EXERCISE
First find the line with "cells inside the" in the entries below, then set down exactly every line through the line with "count is a walk", that line included.

Entries taken from a collection:
········
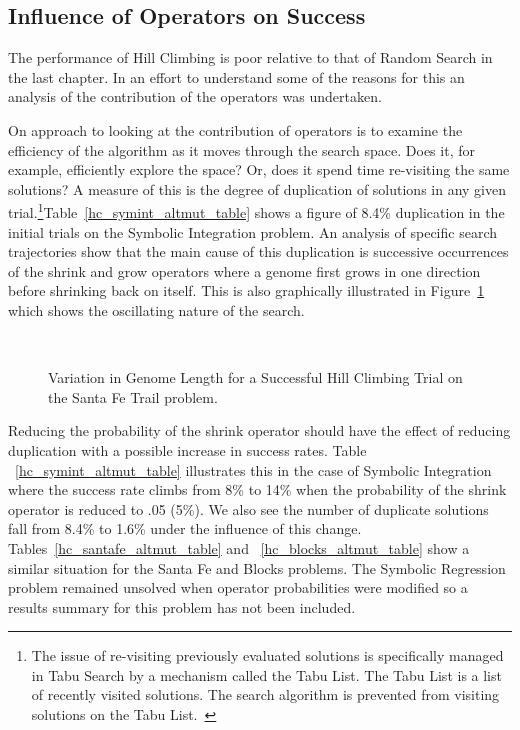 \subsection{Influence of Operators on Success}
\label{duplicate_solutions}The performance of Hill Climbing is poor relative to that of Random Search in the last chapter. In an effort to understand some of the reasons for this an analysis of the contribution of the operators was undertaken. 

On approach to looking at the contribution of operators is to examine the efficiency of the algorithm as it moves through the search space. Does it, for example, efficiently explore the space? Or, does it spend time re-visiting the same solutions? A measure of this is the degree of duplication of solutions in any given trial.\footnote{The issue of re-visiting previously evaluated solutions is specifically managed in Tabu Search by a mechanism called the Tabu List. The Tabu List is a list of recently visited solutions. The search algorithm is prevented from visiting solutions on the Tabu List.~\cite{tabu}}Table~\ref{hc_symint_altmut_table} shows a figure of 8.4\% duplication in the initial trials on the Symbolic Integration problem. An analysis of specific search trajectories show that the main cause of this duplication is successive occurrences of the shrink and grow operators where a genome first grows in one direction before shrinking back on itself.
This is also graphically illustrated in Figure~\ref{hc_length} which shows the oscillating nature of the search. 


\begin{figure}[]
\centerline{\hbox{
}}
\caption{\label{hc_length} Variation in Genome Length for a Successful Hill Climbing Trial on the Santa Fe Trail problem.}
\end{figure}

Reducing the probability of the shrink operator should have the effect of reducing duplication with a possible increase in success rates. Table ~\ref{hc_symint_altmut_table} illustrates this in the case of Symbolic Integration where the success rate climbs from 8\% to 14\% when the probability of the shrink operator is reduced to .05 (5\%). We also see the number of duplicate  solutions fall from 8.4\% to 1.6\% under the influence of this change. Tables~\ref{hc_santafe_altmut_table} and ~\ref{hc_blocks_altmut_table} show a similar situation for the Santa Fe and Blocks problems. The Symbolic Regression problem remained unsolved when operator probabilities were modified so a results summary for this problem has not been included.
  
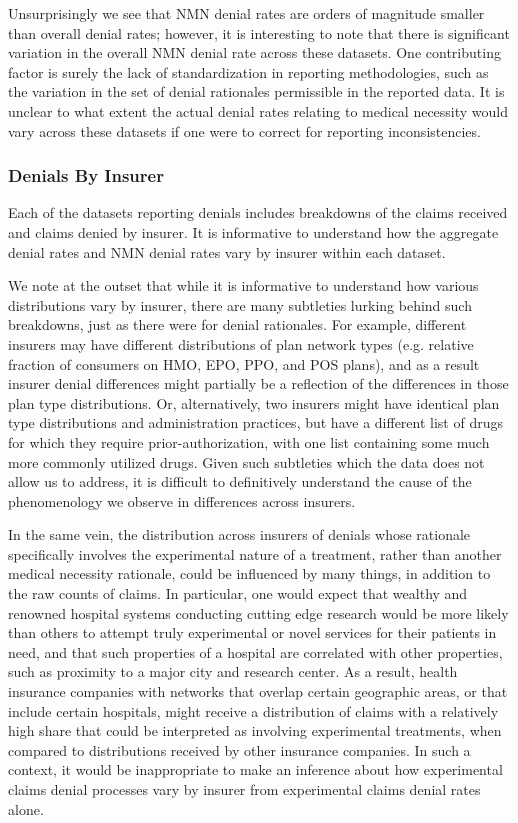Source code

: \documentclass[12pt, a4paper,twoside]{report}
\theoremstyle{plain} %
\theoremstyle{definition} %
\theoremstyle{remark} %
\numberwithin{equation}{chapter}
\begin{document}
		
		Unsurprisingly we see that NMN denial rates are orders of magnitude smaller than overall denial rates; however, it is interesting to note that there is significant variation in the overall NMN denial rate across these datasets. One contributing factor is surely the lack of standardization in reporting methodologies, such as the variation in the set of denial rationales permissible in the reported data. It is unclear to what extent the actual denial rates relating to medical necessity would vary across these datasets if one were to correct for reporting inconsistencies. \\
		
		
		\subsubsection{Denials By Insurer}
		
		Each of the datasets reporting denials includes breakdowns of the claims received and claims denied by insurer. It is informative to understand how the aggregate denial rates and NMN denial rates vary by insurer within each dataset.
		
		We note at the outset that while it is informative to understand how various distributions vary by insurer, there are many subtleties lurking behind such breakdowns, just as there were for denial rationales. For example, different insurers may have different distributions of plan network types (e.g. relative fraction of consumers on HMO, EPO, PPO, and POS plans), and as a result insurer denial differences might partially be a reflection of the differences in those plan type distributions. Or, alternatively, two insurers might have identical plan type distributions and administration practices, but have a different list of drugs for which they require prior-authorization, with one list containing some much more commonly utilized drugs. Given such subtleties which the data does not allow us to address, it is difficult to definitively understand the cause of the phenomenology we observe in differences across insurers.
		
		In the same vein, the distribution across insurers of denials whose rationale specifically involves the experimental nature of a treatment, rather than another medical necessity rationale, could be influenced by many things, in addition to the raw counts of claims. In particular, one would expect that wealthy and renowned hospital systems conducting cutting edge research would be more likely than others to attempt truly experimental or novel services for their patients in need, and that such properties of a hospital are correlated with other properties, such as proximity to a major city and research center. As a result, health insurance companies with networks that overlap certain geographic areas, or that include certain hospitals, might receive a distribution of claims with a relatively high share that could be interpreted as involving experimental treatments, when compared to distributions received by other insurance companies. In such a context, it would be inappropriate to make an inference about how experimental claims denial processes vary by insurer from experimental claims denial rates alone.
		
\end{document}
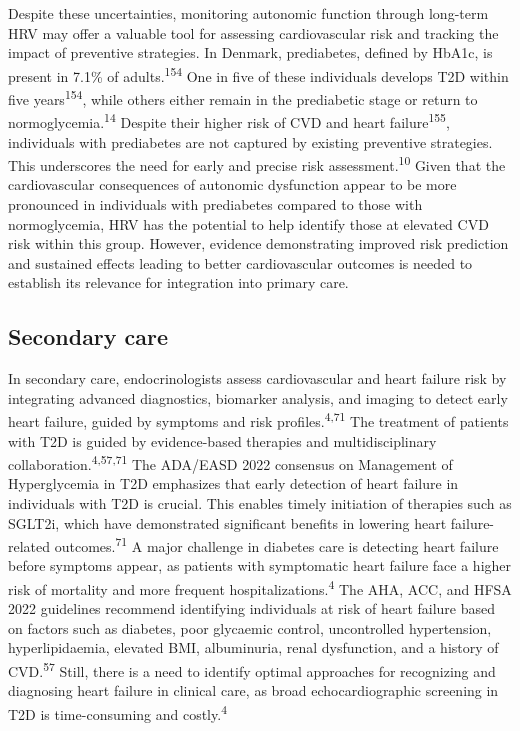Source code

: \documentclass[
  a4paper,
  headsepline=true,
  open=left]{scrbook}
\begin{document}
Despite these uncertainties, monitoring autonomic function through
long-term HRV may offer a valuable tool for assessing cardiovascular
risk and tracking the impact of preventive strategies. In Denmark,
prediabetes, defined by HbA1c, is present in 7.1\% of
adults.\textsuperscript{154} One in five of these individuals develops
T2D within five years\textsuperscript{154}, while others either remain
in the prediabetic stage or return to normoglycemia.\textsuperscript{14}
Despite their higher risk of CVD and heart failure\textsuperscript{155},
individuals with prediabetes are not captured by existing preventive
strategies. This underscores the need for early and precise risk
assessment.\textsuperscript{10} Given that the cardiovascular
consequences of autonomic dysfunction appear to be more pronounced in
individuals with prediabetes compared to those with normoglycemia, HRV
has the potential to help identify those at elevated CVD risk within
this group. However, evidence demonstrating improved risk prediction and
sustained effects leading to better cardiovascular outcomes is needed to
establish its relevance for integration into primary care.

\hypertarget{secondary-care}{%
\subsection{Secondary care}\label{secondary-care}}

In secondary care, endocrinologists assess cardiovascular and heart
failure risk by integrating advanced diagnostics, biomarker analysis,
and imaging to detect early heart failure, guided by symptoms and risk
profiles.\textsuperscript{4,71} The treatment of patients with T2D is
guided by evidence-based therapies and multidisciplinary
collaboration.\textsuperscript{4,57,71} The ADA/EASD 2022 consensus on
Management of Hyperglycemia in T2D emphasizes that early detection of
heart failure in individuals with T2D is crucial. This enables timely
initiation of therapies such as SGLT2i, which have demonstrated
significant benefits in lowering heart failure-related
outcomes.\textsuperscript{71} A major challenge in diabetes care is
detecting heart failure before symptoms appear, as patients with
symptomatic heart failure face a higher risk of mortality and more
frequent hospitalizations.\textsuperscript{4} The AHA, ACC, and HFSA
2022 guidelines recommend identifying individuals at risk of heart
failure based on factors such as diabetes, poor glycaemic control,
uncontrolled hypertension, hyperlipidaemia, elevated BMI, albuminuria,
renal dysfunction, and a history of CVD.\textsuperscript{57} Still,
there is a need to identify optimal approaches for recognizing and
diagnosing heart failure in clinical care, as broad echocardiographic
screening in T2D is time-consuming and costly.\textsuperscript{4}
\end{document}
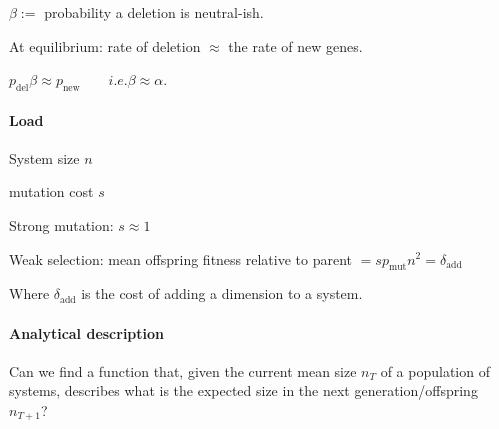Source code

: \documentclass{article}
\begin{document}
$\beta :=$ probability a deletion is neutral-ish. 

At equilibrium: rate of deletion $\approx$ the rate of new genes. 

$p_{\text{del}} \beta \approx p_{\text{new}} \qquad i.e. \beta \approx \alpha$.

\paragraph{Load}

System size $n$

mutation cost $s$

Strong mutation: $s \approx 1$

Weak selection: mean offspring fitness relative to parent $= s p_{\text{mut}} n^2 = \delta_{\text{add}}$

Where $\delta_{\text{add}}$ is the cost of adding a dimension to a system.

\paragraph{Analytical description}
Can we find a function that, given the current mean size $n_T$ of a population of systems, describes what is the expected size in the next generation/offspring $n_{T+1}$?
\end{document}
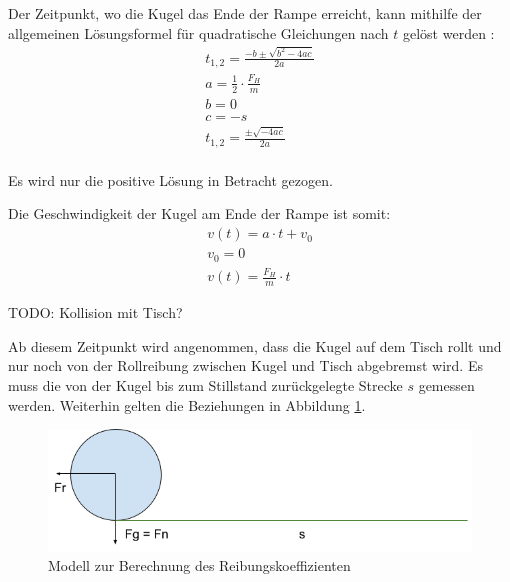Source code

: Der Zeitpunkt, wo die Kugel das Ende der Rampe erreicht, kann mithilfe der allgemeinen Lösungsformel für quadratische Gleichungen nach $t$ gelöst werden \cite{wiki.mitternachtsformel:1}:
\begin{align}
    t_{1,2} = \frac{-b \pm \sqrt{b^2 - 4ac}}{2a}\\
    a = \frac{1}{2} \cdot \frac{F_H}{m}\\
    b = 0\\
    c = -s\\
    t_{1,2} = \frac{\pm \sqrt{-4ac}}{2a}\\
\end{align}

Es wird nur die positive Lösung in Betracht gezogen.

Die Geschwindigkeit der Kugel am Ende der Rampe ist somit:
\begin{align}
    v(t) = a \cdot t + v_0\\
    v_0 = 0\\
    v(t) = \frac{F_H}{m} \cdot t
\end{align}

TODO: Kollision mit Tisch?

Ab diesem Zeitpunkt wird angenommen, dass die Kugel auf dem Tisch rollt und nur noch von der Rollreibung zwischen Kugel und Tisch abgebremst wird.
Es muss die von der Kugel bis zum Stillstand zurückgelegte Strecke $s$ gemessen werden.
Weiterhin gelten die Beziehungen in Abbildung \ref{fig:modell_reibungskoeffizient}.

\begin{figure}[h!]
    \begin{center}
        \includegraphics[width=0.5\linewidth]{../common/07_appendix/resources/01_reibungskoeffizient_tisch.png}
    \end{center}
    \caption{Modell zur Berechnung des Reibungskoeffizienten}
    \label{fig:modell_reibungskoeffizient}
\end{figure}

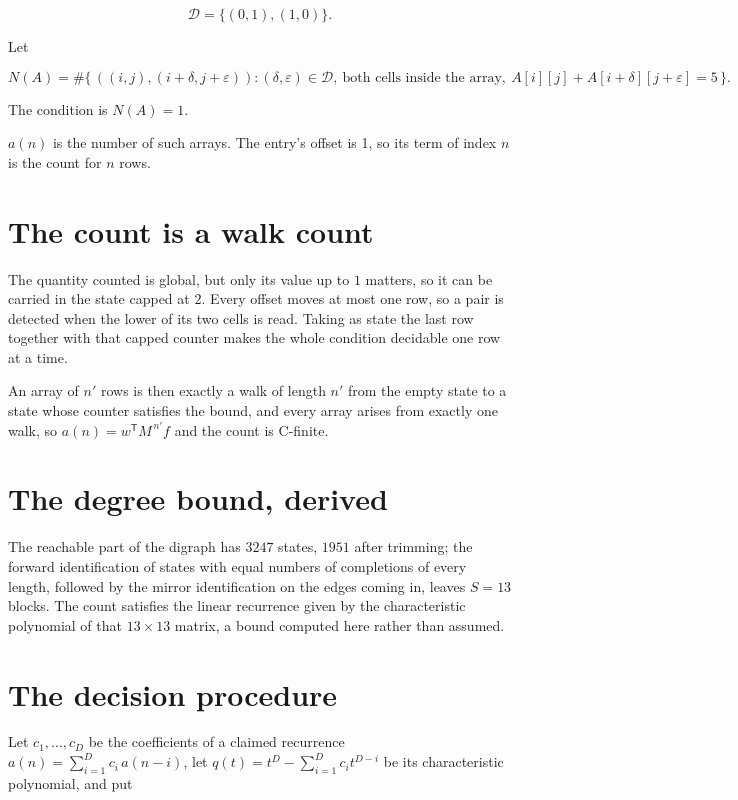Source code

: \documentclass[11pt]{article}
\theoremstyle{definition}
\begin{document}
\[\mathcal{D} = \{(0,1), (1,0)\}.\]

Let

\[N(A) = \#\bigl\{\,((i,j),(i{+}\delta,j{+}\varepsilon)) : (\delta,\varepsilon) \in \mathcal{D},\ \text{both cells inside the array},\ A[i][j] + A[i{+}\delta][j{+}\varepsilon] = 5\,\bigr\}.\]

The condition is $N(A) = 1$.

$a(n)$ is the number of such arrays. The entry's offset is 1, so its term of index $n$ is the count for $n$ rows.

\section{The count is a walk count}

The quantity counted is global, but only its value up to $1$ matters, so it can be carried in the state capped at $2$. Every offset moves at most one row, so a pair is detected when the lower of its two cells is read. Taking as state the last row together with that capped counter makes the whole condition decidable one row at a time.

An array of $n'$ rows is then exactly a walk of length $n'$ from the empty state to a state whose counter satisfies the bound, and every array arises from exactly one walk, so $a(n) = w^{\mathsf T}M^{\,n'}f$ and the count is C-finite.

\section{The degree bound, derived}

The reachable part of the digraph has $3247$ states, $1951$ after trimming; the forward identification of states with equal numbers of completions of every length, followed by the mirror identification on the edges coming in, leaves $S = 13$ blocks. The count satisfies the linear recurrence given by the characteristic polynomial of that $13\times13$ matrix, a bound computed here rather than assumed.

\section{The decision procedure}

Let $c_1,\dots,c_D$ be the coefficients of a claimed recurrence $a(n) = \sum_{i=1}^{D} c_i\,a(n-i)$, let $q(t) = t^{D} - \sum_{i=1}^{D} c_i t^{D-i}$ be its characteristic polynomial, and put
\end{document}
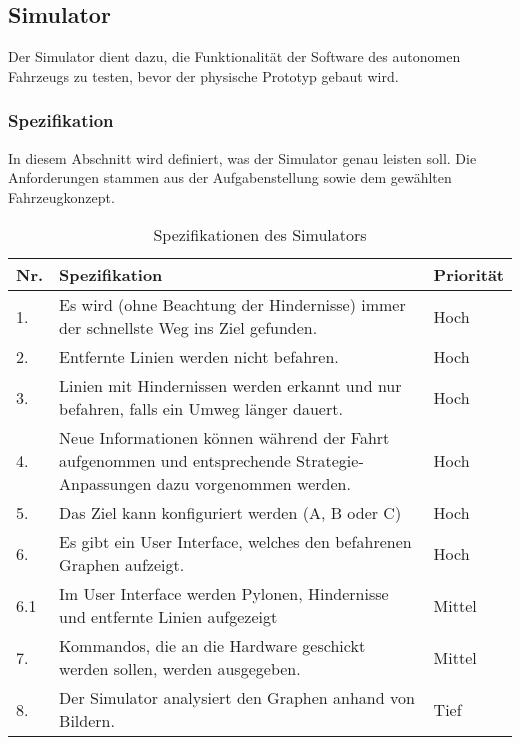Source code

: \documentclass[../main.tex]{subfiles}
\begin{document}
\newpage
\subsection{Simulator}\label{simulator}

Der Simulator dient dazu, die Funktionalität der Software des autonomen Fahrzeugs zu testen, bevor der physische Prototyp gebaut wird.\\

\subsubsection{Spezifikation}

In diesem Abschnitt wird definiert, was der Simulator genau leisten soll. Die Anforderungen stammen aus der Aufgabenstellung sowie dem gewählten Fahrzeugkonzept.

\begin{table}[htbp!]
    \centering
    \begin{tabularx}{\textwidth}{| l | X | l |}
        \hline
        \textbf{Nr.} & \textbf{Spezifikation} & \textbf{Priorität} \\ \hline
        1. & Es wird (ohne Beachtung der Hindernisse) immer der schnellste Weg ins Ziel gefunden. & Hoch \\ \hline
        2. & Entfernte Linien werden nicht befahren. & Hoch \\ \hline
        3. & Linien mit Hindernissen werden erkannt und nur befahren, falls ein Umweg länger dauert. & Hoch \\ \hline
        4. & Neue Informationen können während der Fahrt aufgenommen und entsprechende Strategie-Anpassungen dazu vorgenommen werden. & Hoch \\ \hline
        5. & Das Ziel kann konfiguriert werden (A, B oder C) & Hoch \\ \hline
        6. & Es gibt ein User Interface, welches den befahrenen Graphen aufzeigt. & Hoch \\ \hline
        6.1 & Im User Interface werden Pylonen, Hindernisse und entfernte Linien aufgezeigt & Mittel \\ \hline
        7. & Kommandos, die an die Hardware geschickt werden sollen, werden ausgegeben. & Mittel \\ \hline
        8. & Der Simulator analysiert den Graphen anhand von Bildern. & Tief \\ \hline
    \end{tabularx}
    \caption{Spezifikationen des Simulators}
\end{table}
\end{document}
········
TASK SOLUTION
\[N(A) = \#\bigl\{\,((i,j),(i{+}\delta,j{+}\varepsilon)) : (\delta,\varepsilon) \in \mathcal{D},\ \text{both cells inside the array},\ A[i][j] + A[i{+}\delta][j{+}\varepsilon] = 5\,\bigr\}.\]

The condition is $N(A) = 1$.

$a(n)$ is the number of such arrays. The entry's offset is 1, so its term of index $n$ is the count for $n$ rows.

\section{The count is a walk count}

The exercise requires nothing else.